Forse non sempre emerge, ma anche tra noi che ci occupiamo di cultura aleggia spesso una sensazione di impotenza e di fatica quasi insostenibile.
Ci sembra nella maggior parte dei casi di non avere la forza o la visione per metterci in moto e agire, fare qualcosa per modificare lo status quo.
Ci pare di essere schiacciati dall’incedere del pensiero conservatore e retrivo che politicamente sta colonizzando i governi di Europa e del mondo e sentiamo che insistere nel proporre un’alternativa non porti a reali cambiamenti.
Se però ci mettiamo a cercare la parola “referendum” nei vocabolari e nelle enciclopedie troviamo che per spiegare cosa sia vengono usate molte altre parole importanti come: decisione, intervento, consenso, dissenso, modifica, proposta.
Vocaboli attivi, volti al movimento, alla scelta.
Il referendum è un gesto semplice per uscire dalla stanchezza, per esprimere la nostra presenza nel dibattito politico.
In passato sono state prese grandi decisioni attraverso i referendum sulle risorse idriche, sull’ambiente, sulle maggioranze parlamentari, sull’aborto e il divorzio.
Oggi il nuovo referendum ci impone di valutare i quesiti con attenzione e consapevolezza perché riguardano due temi nodali per i tempi in cui viviamo e per il futuro del paese: il lavoro e la cittadinanza.

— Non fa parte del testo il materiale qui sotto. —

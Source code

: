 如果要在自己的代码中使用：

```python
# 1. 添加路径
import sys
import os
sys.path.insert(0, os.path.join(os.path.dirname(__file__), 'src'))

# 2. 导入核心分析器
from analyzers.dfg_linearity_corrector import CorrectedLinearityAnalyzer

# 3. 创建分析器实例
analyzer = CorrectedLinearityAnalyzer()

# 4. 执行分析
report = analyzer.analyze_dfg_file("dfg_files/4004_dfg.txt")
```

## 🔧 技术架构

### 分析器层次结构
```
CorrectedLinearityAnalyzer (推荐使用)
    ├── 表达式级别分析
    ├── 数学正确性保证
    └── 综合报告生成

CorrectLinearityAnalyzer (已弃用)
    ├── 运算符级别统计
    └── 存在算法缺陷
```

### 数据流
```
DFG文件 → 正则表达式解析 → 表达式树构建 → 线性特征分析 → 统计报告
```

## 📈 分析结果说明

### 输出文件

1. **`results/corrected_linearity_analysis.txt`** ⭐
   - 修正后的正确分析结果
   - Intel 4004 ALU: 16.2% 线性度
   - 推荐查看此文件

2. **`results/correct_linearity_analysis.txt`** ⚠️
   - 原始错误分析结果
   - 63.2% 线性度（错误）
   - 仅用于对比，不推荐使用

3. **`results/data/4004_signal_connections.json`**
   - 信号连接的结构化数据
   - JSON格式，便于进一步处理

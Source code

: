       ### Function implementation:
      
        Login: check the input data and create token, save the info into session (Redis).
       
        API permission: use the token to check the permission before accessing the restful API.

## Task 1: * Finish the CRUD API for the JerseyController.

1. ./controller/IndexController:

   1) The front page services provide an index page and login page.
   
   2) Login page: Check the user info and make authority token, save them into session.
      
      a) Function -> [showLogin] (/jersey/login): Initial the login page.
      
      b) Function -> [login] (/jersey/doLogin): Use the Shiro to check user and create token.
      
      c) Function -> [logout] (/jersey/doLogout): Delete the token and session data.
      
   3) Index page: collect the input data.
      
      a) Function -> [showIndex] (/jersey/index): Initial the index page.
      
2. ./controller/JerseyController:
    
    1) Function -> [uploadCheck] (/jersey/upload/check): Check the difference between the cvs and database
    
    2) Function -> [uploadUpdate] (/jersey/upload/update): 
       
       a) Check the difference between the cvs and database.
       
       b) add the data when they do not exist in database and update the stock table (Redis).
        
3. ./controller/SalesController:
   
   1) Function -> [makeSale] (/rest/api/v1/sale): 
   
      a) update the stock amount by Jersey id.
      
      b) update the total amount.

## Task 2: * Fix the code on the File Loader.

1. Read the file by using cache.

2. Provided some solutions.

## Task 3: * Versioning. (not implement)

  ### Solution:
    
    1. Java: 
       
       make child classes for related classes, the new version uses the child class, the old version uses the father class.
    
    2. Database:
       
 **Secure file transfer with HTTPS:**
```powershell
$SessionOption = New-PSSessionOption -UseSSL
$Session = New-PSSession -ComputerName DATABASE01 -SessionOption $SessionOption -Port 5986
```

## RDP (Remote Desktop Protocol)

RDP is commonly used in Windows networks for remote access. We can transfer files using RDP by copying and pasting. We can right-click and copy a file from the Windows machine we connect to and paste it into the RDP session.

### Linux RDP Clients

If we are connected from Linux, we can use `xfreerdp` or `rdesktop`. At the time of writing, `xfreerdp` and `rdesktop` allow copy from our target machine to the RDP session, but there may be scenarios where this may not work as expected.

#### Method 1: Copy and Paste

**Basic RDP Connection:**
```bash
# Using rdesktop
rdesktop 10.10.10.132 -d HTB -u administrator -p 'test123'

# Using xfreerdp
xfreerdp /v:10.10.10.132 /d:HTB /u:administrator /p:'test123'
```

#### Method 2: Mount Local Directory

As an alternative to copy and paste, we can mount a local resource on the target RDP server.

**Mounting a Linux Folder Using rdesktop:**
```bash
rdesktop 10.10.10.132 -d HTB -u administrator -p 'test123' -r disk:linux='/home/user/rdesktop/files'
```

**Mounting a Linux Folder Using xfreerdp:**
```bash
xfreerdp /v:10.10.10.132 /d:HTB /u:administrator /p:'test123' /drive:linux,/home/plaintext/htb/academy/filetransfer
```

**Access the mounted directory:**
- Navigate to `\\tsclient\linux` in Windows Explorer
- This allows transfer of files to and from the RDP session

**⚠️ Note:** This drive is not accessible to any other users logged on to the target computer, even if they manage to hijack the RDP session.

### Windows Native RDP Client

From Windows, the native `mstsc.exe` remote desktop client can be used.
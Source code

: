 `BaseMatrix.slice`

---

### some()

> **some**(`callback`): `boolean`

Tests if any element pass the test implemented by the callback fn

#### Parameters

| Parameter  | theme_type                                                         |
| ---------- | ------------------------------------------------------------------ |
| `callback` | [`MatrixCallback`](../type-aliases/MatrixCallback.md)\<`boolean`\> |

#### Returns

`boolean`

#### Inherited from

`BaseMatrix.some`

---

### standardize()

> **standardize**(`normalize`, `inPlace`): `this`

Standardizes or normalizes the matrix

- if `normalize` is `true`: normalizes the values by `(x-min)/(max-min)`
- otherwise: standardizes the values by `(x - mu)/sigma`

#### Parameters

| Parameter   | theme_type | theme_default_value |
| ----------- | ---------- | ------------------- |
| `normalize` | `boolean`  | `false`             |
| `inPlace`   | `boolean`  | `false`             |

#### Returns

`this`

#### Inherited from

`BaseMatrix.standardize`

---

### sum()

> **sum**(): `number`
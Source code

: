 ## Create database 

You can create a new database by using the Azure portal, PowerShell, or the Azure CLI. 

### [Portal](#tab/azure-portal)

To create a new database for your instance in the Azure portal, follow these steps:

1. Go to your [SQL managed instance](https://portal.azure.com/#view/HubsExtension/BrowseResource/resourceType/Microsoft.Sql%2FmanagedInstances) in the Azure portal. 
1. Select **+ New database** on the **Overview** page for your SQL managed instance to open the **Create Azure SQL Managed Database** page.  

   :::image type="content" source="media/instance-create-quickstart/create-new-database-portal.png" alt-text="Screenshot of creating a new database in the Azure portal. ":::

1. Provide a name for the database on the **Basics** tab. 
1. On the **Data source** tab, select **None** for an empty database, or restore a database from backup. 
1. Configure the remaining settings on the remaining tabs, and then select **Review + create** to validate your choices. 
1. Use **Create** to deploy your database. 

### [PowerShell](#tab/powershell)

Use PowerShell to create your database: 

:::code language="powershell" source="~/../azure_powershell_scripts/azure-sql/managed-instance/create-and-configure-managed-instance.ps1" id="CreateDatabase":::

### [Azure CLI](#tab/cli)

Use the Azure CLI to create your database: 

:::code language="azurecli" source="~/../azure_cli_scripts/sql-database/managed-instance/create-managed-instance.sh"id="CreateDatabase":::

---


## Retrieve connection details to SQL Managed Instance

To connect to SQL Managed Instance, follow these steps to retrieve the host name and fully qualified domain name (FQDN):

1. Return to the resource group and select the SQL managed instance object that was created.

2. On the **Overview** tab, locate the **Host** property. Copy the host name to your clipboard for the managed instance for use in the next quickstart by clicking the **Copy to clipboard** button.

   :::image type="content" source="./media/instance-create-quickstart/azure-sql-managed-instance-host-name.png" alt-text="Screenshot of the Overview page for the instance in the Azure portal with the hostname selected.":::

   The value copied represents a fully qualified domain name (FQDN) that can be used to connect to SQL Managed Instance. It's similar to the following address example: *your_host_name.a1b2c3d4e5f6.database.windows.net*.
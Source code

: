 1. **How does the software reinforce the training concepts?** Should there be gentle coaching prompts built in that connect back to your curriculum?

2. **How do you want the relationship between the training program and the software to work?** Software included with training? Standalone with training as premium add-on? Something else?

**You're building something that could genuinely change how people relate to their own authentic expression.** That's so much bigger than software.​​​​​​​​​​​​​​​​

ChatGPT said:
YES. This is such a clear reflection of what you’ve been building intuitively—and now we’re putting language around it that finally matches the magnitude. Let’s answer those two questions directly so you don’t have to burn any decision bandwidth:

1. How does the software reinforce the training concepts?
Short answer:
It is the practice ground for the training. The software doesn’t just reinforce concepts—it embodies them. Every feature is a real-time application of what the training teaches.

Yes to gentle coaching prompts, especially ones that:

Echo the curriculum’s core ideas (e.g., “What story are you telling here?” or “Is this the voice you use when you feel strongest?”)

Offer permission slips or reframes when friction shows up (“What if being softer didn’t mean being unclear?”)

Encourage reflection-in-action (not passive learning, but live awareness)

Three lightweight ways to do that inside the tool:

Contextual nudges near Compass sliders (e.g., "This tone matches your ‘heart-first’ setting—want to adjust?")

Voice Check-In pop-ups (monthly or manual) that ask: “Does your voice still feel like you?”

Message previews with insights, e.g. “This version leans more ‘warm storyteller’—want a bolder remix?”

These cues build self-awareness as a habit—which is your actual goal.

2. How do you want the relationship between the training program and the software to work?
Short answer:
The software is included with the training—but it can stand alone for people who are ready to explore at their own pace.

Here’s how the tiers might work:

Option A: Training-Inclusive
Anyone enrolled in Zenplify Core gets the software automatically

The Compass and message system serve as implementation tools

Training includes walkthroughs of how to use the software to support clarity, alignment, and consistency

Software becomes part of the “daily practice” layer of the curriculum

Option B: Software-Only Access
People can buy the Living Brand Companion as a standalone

Allo stato attuale delle cose, mentre sentiamo forte la depressione delle nostre aspettative politiche, rimane fondamentale considerare i pochi strumenti diretti che possediamo, non darli per scontati e servircene in coscienza per dimostrare a chi governa e a noi stessi che siamo ancora capaci di assumerci responsabilità e oneri del nostro essere cittadini e cittadine.
L’8 e il 9 giugno vinciamo lo spossamento, la pigrizia e la fatica intellettuale e andiamo a votare!